Intervistato da Radio InBlu2000, il presidente di Alleanza Contro il Cancro, professor Ruggero De Maria, ha richiamato l’attenzione sulle principali sfide dell’oncologia contemporanea: migliorare la diagnosi precoce, accelerare l’applicazione clinica delle innovazioni genomiche e rafforzare la ricerca sui tumori a prognosi sfavorevole. Temi affrontati a margine del dibattito internazionale sviluppatosi attorno alla G7 Cancer Initiative, considerata un’opportunità ulteriore per rafforzare la collaborazione scientifica tra Paesi.
Nonostante i progressi compiuti negli ultimi decenni, alcune neoplasie continuano a presentare prospettive cliniche particolarmente complesse. Tra queste vi sono i tumori del pancreas e dello stomaco, per i quali i miglioramenti terapeutici, pur significativi, non hanno ancora modificato radicalmente la prognosi dei pazienti.
«Recentemente sono stati presentati risultati molto importanti sul tumore del pancreas», osserva De Maria. «È stato un successo rilevante, ma alla fine parliamo ancora di pochi mesi di vita guadagnati, spesso ottenuti con trattamenti impegnativi. Per questo serve uno sforzo ulteriore. L’attenzione verso i tumori a prognosi sfavorevole nasce proprio dalla necessità di coordinare la ricerca, sviluppare studi clinici condivisi e migliorare la capacità di effettuare diagnosi precise e tempestive, aspetti fondamentali soprattutto nel pancreas e nello stomaco».
Secondo il presidente di ACC, una parte importante della risposta può arrivare dalla genomica e dall’utilizzo avanzato dei dati clinici. L’evoluzione tecnologica sta infatti rendendo disponibili strumenti sempre più efficaci e sostenibili per individuare precocemente condizioni di rischio e predisposizioni ereditarie.

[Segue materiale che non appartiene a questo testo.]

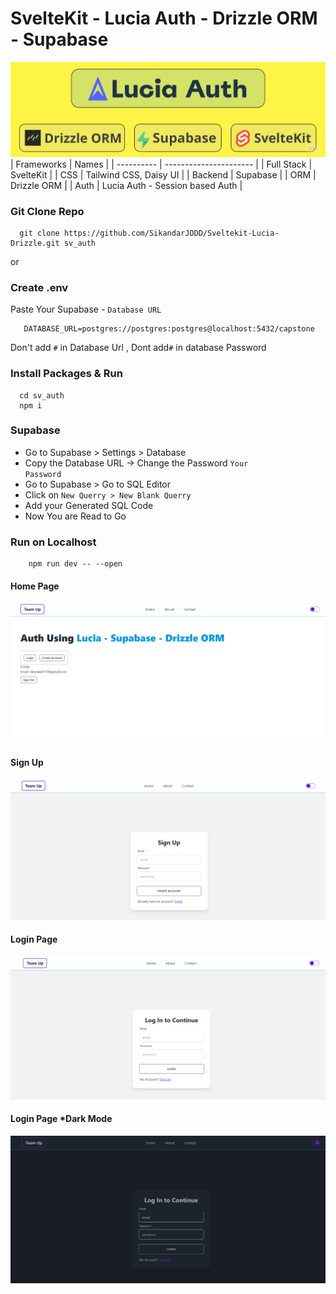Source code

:
# SvelteKit - Lucia Auth - Drizzle ORM - Supabase
![Code](heading.jpg)
| Frameworks | Names |
| ---------- | ---------------------- |
| Full Stack | SvelteKit |
| CSS | Tailwind CSS, Daisy UI |
| Backend | Supabase |
| ORM | Drizzle ORM |
| Auth | Lucia Auth - Session based Auth |

### Git Clone Repo

```
  git clone https://github.com/SikandarJODD/Sveltekit-Lucia-Drizzle.git sv_auth
```
or 

### Create .env

Paste Your Supabase - <code>Database URL</code>

```
   DATABASE_URL=postgres://postgres:postgres@localhost:5432/capstone
```

Don't add <code>#</code> in Database Url , Dont add<code>#</code> in database Password

### Install Packages & Run

```
  cd sv_auth 
  npm i
```

### Supabase 
- Go to Supabase > Settings > Database
- Copy the Database URL -> Change the Password <code>Your Password</code>
- Go to Supabase > Go to SQL Editor
- Click on <code>New Querry > New Blank Querry</code> 
- Add your Generated SQL Code 
- Now You are Read to Go 

### Run on Localhost 
```
    npm run dev -- --open
 ```
#### Home Page
![Output](output.png)
#### Sign Up 
![Output](signup.png)
#### Login Page 
![Output](login.png)
#### Login Page  *Dark Mode
![Output](login_dark.png)
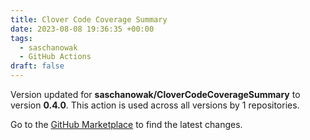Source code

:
 ```yaml
---
title: Clover Code Coverage Summary
date: 2023-08-08 19:36:35 +00:00
tags:
  - saschanowak
  - GitHub Actions
draft: false
---
```



Version updated for **saschanowak/CloverCodeCoverageSummary** to version **0.4.0**.
This action is used across all versions by 1 repositories.

Go to the [GitHub Marketplace](https://github.com/marketplace/actions/clover-code-coverage-summary) to find the latest changes.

«Oggi disponiamo di test genetici che possono costare 30 o 40 euro e che consentono di identificare fattori di rischio che fino a pochi anni fa sarebbero stati molto più difficili da individuare. Le tecnologie stanno avanzando rapidamente e l’intelligenza artificiale offre opportunità straordinarie. Il punto non è soltanto sviluppare questi strumenti, ma renderli realmente disponibili ai cittadini e integrarli nei percorsi di prevenzione e cura».

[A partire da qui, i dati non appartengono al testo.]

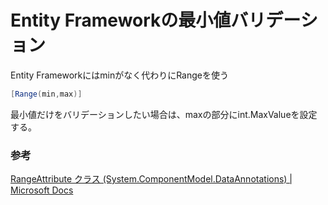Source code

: # Entity Frameworkの最小値バリデーション

Entity Frameworkにはminがなく代わりにRangeを使う

```c#
[Range(min,max)]
```


最小値だけをバリデーションしたい場合は、maxの部分にint.MaxValueを設定する。

### 参考

[RangeAttribute クラス (System\.ComponentModel\.DataAnnotations\) \| Microsoft Docs](https://docs.microsoft.com/ja-jp/dotnet/api/system.componentmodel.dataannotations.rangeattribute?view=netframework-4.8)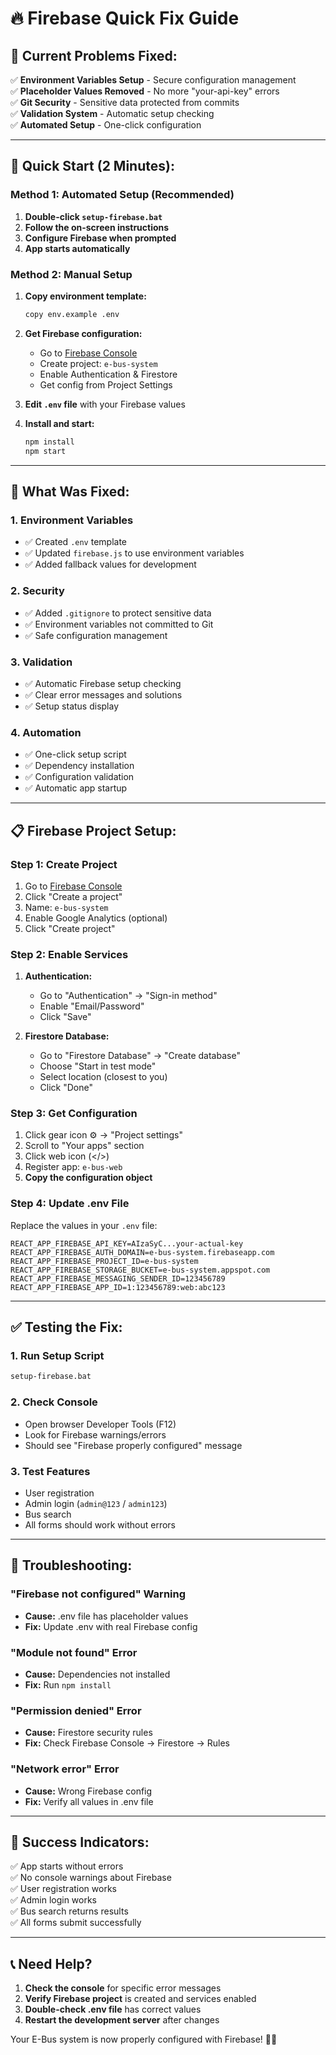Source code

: # 🔥 Firebase Quick Fix Guide

## 🚨 **Current Problems Fixed:**

✅ **Environment Variables Setup** - Secure configuration management  
✅ **Placeholder Values Removed** - No more "your-api-key" errors  
✅ **Git Security** - Sensitive data protected from commits  
✅ **Validation System** - Automatic setup checking  
✅ **Automated Setup** - One-click configuration  

---

## 🚀 **Quick Start (2 Minutes):**

### **Method 1: Automated Setup (Recommended)**
1. **Double-click `setup-firebase.bat`**
2. **Follow the on-screen instructions**
3. **Configure Firebase when prompted**
4. **App starts automatically**

### **Method 2: Manual Setup**
1. **Copy environment template:**
   ```bash
   copy env.example .env
   ```

2. **Get Firebase configuration:**
   - Go to [Firebase Console](https://console.firebase.google.com/)
   - Create project: `e-bus-system`
   - Enable Authentication & Firestore
   - Get config from Project Settings

3. **Edit `.env` file** with your Firebase values

4. **Install and start:**
   ```bash
   npm install
   npm start
   ```

---

## 🔧 **What Was Fixed:**

### **1. Environment Variables**
- ✅ Created `.env` template
- ✅ Updated `firebase.js` to use environment variables
- ✅ Added fallback values for development

### **2. Security**
- ✅ Added `.gitignore` to protect sensitive data
- ✅ Environment variables not committed to Git
- ✅ Safe configuration management

### **3. Validation**
- ✅ Automatic Firebase setup checking
- ✅ Clear error messages and solutions
- ✅ Setup status display

### **4. Automation**
- ✅ One-click setup script
- ✅ Dependency installation
- ✅ Configuration validation
- ✅ Automatic app startup

---

## 📋 **Firebase Project Setup:**

### **Step 1: Create Project**
1. Go to [Firebase Console](https://console.firebase.google.com/)
2. Click "Create a project"
3. Name: `e-bus-system`
4. Enable Google Analytics (optional)
5. Click "Create project"

### **Step 2: Enable Services**
1. **Authentication:**
   - Go to "Authentication" → "Sign-in method"
   - Enable "Email/Password"
   - Click "Save"

2. **Firestore Database:**
   - Go to "Firestore Database" → "Create database"
   - Choose "Start in test mode"
   - Select location (closest to you)
   - Click "Done"

### **Step 3: Get Configuration**
1. Click gear icon ⚙️ → "Project settings"
2. Scroll to "Your apps" section
3. Click web icon (</>)
4. Register app: `e-bus-web`
5. **Copy the configuration object**

### **Step 4: Update .env File**
Replace the values in your `.env` file:
```env
REACT_APP_FIREBASE_API_KEY=AIzaSyC...your-actual-key
REACT_APP_FIREBASE_AUTH_DOMAIN=e-bus-system.firebaseapp.com
REACT_APP_FIREBASE_PROJECT_ID=e-bus-system
REACT_APP_FIREBASE_STORAGE_BUCKET=e-bus-system.appspot.com
REACT_APP_FIREBASE_MESSAGING_SENDER_ID=123456789
REACT_APP_FIREBASE_APP_ID=1:123456789:web:abc123
```

---

## ✅ **Testing the Fix:**

### **1. Run Setup Script**
```bash
setup-firebase.bat
```

### **2. Check Console**
- Open browser Developer Tools (F12)
- Look for Firebase warnings/errors
- Should see "Firebase properly configured" message

### **3. Test Features**
- User registration
- Admin login (`admin@123` / `admin123`)
- Bus search
- All forms should work without errors

---

## 🚨 **Troubleshooting:**

### **"Firebase not configured" Warning**
- **Cause:** .env file has placeholder values
- **Fix:** Update .env with real Firebase config

### **"Module not found" Error**
- **Cause:** Dependencies not installed
- **Fix:** Run `npm install`

### **"Permission denied" Error**
- **Cause:** Firestore security rules
- **Fix:** Check Firebase Console → Firestore → Rules

### **"Network error" Error**
- **Cause:** Wrong Firebase config
- **Fix:** Verify all values in .env file

---

## 🎯 **Success Indicators:**

✅ App starts without errors  
✅ No console warnings about Firebase  
✅ User registration works  
✅ Admin login works  
✅ Bus search returns results  
✅ All forms submit successfully  

---

## 📞 **Need Help?**

1. **Check the console** for specific error messages
2. **Verify Firebase project** is created and services enabled
3. **Double-check .env file** has correct values
4. **Restart the development server** after changes

Your E-Bus system is now properly configured with Firebase! 🚌🔥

In questa prospettiva assume particolare importanza la capacità di condividere competenze, dati e infrastrutture di ricerca. Per affrontare tumori complessi servono infatti casistiche ampie e popolazioni numericamente rilevanti, che nessun singolo centro è in grado di costruire autonomamente.
Una parte della risposta arriva anche dall’Europa attraverso il percorso di sviluppo dei Comprehensive Cancer Centers (CCC), reti integrate che collegano assistenza, ricerca e innovazione con l’obiettivo di garantire standard di cura più omogenei e ridurre le differenze ancora esistenti tra territori e Paesi. In questo ambito ACC svolge un ruolo di primo piano nel progetto EUnetCCC, che coinvolge 163 enti di 31 Paesi europei e punta a costruire una rete continentale dei centri oncologici comprensivi.
La riduzione delle disuguaglianze resta infatti una delle sfide più rilevanti per l’oncologia europea. Le opportunità offerte dalla genomica, dall’intelligenza artificiale e dalla medicina di precisione rischiano di produrre benefici limitati se non vengono accompagnate da modelli organizzativi capaci di garantirne un accesso diffuso e uniforme.
«Molti progressi in oncologia dipendono dalla capacità di rafforzare la cooperazione internazionale, condividere standard, rendere interoperabili i dati e collegare più strettamente ricerca, innovazione e assistenza», ha concluso De Maria.